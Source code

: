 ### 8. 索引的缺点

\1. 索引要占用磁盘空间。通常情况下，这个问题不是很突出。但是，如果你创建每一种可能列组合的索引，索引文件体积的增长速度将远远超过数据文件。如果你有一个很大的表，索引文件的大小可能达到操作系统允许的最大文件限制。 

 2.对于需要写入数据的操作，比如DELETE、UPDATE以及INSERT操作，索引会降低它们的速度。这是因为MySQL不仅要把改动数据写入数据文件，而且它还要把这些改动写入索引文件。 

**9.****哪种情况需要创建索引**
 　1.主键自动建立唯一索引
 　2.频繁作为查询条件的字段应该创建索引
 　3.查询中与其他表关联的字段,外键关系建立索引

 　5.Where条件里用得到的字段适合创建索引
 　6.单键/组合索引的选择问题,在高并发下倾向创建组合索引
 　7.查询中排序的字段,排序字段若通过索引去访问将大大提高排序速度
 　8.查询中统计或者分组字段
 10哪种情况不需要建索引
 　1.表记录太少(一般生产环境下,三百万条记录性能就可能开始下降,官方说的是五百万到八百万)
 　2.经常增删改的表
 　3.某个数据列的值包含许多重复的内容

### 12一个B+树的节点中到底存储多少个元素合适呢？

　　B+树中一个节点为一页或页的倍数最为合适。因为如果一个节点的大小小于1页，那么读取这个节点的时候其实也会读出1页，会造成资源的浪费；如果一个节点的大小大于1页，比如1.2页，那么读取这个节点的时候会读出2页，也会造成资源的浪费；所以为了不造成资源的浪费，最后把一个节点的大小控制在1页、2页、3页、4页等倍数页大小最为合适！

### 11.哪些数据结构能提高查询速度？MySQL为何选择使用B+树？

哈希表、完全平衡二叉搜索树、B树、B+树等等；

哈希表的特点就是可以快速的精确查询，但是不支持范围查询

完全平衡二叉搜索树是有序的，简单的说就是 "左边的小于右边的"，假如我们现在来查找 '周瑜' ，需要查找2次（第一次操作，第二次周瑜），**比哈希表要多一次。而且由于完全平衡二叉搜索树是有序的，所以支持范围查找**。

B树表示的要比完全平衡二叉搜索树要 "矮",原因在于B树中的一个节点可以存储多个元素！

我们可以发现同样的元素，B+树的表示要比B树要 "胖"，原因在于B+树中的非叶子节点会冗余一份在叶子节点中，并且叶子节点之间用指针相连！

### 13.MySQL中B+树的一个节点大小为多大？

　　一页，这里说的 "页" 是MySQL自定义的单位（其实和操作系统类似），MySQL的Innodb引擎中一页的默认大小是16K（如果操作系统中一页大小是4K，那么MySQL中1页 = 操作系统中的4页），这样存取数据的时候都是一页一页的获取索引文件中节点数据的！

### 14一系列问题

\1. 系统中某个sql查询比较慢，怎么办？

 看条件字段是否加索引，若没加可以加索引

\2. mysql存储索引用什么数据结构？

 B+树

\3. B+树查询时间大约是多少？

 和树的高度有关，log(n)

________________________________________

- Your instructions: Your task is to repeat each line of the material exactly.

- Exercise answer:
Source code

: ### 8. 索引的缺点

\1. 索引要占用磁盘空间。通常情况下，这个问题不是很突出。但是，如果你创建每一种可能列组合的索引，索引文件体积的增长速度将远远超过数据文件。如果你有一个很大的表，索引文件的大小可能达到操作系统允许的最大文件限制。 

 2.对于需要写入数据的操作，比如DELETE、UPDATE以及INSERT操作，索引会降低它们的速度。这是因为MySQL不仅要把改动数据写入数据文件，而且它还要把这些改动写入索引文件。 

**9.****哪种情况需要创建索引**
 　1.主键自动建立唯一索引
 　2.频繁作为查询条件的字段应该创建索引
 　3.查询中与其他表关联的字段,外键关系建立索引

 　5.Where条件里用得到的字段适合创建索引
 　6.单键/组合索引的选择问题,在高并发下倾向创建组合索引
 　7.查询中排序的字段,排序字段若通过索引去访问将大大提高排序速度
 　8.查询中统计或者分组字段
 10哪种情况不需要建索引
 　1.表记录太少(一般生产环境下,三百万条记录性能就可能开始下降,官方说的是五百万到八百万)
 　2.经常增删改的表
 　3.某个数据列的值包含许多重复的内容

### 12一个B+树的节点中到底存储多少个元素合适呢？

　　B+树中一个节点为一页或页的倍数最为合适。因为如果一个节点的大小小于1页，那么读取这个节点的时候其实也会读出1页，会造成资源的浪费；如果一个节点的大小大于1页，比如1.2页，那么读取这个节点的时候会读出2页，也会造成资源的浪费；所以为了不造成资源的浪费，最后把一个节点的大小控制在1页、2页、3页、4页等倍数页大小最为合适！

### 11.哪些数据结构能提高查询速度？MySQL为何选择使用B+树？

哈希表、完全平衡二叉搜索树、B树、B+树等等；

哈希表的特点就是可以快速的精确查询，但是不支持范围查询

完全平衡二叉搜索树是有序的，简单的说就是 "左边的小于右边的"，假如我们现在来查找 '周瑜' ，需要查找2次（第一次操作，第二次周瑜），**比哈希表要多一次。而且由于完全平衡二叉搜索树是有序的，所以支持范围查找**。

B树表示的要比完全平衡二叉搜索树要 "矮",原因在于B树中的一个节点可以存储多个元素！

我们可以发现同样的元素，B+树的表示要比B树要 "胖"，原因在于B+树中的非叶子节点会冗余一份在叶子节点中，并且叶子节点之间用指针相连！

### 13.MySQL中B+树的一个节点大小为多大？

　　一页，这里说的 "页" 是MySQL自定义的单位（其实和操作系统类似），MySQL的Innodb引擎中一页的默认大小是16K（如果操作系统中一页大小是4K，那么MySQL中1页 = 操作系统中的4页），这样存取数据的时候都是一页一页的获取索引文件中节点数据的！

### 14一系列问题

\1. 系统中某个sql查询比较慢，怎么办？

 看条件字段是否加索引，若没加可以加索引

\2. mysql存储索引用什么数据结构？

 B+树

\3. B+树查询时间大约是多少？

 和树的高度有关，log(n)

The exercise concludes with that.